EXERCISE>
Within the listing, each line that has the string "assets" should be copied.

RECORDS SUPPLIED>

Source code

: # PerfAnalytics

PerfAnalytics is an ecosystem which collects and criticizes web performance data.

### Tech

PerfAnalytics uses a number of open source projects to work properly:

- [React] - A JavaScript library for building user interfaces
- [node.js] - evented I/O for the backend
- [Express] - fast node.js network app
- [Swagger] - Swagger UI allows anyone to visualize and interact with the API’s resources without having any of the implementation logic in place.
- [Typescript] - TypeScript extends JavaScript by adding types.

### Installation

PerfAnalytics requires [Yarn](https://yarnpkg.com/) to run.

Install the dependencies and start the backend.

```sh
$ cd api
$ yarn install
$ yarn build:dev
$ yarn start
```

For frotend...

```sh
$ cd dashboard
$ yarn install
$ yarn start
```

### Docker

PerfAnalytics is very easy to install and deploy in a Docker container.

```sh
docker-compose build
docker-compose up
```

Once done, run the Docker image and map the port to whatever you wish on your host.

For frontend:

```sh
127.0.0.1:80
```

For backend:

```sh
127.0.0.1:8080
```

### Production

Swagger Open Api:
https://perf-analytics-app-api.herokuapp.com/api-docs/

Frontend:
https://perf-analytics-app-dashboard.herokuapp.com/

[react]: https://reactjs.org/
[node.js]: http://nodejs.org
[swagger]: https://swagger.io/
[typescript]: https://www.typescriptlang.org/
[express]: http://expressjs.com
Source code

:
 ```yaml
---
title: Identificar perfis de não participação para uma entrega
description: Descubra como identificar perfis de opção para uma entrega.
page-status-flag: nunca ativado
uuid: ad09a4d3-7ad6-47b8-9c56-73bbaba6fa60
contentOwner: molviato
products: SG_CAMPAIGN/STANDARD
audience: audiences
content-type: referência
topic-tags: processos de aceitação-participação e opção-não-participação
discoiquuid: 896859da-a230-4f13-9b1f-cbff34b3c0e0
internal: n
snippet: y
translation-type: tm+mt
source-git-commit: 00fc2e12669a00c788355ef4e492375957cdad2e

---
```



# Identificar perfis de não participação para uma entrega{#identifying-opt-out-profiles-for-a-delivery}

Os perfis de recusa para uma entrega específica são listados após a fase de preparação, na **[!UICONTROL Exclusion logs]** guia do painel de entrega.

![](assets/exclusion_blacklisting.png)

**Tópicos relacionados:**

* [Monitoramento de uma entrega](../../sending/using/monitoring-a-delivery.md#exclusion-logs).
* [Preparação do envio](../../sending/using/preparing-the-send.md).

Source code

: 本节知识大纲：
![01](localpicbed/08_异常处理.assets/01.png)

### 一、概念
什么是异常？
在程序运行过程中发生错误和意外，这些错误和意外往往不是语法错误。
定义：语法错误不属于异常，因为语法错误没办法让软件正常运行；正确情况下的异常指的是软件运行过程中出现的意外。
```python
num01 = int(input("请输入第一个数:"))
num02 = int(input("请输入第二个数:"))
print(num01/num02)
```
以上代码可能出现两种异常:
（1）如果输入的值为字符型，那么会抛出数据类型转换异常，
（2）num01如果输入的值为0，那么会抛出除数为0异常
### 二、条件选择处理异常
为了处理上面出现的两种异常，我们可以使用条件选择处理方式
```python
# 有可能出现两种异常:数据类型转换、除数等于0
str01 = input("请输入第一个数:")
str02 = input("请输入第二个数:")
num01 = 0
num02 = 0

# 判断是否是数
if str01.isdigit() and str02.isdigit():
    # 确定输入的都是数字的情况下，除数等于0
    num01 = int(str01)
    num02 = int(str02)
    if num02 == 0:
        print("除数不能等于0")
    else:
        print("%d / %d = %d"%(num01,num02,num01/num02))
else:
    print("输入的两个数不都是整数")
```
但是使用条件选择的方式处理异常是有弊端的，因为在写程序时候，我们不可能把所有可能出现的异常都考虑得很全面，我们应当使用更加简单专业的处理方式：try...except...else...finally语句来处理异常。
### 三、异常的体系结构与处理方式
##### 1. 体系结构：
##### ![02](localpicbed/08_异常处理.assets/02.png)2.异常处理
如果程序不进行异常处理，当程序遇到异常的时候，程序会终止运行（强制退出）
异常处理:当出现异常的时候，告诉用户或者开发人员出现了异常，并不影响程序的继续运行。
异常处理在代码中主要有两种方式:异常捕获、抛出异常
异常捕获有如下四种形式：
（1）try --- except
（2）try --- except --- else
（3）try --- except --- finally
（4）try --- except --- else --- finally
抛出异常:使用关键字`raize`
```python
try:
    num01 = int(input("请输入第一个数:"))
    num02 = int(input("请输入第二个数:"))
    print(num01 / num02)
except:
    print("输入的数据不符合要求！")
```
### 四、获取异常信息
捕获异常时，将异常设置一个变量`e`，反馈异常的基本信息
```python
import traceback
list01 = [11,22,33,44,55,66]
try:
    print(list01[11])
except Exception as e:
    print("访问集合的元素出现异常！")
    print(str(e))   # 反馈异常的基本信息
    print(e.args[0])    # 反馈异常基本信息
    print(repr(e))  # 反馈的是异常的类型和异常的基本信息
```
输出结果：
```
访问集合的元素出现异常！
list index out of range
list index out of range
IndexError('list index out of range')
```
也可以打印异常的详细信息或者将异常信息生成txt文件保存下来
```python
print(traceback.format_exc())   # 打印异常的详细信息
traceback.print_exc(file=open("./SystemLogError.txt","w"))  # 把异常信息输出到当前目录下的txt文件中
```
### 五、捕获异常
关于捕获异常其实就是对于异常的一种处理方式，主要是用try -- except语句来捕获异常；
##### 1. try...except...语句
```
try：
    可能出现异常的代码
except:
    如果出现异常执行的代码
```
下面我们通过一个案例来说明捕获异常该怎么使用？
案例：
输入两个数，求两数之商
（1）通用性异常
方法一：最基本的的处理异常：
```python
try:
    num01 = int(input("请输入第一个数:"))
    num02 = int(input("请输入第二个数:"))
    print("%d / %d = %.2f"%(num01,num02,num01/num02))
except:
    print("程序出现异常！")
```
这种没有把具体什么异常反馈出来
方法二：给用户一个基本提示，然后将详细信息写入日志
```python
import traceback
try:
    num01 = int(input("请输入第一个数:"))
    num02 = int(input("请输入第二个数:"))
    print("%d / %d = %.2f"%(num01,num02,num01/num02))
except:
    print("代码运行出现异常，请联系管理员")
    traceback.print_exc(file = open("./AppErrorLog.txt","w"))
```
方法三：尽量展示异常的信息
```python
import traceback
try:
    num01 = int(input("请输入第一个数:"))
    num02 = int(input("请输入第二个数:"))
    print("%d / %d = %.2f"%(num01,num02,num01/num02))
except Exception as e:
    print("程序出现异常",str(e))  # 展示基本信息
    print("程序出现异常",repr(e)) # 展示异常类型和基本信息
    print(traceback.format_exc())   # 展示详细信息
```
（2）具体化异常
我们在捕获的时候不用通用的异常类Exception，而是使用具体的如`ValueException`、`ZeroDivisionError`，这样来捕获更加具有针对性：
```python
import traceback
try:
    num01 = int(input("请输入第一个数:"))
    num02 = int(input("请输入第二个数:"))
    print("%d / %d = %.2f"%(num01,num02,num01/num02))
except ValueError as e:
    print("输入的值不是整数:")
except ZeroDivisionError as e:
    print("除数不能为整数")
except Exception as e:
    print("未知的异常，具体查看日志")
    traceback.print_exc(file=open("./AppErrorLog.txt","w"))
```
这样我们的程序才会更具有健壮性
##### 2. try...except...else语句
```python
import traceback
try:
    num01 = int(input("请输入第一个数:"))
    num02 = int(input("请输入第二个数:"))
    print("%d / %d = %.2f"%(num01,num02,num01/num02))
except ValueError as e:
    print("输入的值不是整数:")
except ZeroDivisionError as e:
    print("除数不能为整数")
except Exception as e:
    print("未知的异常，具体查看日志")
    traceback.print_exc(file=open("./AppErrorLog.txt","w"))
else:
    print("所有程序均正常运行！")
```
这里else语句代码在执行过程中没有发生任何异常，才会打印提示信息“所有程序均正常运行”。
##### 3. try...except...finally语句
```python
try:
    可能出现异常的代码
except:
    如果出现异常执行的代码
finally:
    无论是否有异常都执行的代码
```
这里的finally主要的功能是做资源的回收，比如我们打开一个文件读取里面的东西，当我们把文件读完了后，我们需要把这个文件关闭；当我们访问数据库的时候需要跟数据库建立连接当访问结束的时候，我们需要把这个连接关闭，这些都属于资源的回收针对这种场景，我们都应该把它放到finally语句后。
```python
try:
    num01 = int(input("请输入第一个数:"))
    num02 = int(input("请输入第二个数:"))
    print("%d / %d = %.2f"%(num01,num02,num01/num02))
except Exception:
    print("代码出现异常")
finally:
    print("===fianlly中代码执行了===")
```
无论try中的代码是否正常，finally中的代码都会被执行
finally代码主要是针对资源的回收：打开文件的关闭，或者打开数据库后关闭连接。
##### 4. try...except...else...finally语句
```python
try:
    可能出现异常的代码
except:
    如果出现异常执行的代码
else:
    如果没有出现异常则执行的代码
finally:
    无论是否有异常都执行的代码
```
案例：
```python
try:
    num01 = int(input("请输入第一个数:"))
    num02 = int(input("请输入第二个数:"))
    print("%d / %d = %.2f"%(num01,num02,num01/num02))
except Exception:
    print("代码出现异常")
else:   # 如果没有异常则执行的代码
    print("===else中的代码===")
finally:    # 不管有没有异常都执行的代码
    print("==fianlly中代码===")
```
---
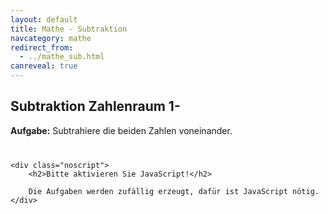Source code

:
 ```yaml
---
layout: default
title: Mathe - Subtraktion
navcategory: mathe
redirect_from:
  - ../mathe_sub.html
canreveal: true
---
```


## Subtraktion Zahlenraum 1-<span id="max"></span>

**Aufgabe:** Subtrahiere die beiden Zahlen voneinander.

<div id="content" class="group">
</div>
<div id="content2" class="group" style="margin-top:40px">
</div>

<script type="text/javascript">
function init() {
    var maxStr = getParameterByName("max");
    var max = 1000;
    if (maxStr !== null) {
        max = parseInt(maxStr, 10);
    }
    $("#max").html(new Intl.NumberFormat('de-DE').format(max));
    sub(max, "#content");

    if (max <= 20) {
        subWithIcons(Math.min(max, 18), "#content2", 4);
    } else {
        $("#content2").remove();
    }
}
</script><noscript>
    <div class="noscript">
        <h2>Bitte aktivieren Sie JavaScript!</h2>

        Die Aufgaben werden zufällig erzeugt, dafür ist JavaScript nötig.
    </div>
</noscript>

OUTPUT FOR THIS TASK>
![](assets/exclusion_blacklisting.png)
![01](localpicbed/08_异常处理.assets/01.png)
##### ![02](localpicbed/08_异常处理.assets/02.png)2.异常处理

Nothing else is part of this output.